## Exercise materials
──────

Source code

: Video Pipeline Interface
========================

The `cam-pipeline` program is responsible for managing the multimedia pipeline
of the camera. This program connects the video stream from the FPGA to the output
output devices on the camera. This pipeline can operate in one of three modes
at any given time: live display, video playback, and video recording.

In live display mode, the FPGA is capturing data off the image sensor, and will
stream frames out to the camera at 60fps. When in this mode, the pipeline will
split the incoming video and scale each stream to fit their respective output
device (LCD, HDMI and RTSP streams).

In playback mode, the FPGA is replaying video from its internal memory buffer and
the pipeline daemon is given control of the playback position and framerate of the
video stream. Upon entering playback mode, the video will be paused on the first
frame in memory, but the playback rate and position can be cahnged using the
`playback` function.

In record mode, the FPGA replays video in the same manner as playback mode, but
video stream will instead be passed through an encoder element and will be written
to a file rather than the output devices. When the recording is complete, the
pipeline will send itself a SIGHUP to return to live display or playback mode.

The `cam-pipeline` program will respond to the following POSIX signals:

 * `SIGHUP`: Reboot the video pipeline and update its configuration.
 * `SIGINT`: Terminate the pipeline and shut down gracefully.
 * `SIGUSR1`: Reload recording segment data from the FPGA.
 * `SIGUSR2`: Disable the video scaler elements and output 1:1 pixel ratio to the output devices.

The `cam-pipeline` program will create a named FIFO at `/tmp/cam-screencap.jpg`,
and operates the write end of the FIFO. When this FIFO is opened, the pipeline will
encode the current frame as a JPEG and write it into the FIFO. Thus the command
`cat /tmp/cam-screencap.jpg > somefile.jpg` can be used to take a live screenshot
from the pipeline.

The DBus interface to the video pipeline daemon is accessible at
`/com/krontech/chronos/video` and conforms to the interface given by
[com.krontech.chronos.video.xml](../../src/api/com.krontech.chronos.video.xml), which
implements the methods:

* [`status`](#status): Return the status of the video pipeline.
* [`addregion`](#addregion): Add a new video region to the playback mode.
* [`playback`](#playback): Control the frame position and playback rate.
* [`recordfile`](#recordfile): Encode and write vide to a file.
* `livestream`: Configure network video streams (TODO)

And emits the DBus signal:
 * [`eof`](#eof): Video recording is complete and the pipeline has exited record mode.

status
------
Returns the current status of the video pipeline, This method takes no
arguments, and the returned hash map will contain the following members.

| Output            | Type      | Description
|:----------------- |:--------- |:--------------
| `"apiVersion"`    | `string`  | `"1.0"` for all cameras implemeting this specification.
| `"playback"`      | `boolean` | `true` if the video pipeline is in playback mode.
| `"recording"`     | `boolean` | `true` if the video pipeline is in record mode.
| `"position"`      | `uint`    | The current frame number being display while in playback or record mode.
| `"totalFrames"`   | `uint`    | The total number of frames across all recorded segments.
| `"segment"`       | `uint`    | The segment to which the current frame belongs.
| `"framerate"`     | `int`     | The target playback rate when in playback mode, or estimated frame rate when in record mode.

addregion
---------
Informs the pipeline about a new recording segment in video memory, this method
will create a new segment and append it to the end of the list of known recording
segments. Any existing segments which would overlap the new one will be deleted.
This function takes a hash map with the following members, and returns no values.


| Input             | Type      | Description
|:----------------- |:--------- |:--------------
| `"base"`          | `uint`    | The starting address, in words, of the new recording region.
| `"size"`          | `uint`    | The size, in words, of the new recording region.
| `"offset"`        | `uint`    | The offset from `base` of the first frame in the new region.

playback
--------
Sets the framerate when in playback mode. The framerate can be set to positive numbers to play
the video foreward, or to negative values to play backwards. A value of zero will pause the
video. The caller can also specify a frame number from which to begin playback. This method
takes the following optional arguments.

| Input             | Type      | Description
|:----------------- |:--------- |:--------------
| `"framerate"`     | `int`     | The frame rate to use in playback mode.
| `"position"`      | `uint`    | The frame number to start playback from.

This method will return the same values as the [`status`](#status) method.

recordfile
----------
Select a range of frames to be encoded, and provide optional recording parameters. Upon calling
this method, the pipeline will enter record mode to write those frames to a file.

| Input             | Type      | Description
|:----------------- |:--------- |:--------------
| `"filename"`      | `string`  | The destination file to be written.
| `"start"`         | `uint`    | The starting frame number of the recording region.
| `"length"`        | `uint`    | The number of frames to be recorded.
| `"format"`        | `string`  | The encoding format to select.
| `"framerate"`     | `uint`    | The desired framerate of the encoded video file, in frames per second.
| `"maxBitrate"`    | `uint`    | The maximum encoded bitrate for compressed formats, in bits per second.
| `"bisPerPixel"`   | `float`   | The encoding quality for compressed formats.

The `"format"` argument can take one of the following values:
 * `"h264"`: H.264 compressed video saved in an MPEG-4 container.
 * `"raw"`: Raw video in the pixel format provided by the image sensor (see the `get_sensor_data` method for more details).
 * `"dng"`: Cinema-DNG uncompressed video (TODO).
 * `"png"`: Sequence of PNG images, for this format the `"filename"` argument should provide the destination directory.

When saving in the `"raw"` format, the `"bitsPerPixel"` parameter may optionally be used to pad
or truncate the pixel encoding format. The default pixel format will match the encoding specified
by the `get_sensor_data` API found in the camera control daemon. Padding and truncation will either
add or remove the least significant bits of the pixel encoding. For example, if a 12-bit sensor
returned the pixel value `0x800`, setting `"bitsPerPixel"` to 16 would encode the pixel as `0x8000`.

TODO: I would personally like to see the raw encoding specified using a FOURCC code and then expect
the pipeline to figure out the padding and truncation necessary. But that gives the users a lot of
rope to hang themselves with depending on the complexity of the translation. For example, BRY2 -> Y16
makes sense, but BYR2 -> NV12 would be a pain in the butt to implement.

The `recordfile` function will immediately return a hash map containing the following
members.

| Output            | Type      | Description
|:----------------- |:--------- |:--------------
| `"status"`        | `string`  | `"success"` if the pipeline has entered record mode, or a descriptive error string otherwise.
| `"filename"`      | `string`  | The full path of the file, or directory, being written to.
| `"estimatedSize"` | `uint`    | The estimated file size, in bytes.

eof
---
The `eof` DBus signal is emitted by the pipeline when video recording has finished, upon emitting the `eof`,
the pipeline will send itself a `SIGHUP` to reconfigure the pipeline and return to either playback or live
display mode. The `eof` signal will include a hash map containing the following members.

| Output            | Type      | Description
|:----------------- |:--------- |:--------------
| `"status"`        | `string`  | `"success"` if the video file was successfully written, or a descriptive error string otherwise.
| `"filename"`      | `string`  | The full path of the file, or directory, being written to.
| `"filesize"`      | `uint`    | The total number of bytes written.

──────

## Problem details
Count the lines in the records above that contain "devices". Reply with the number only.

## Your solution
3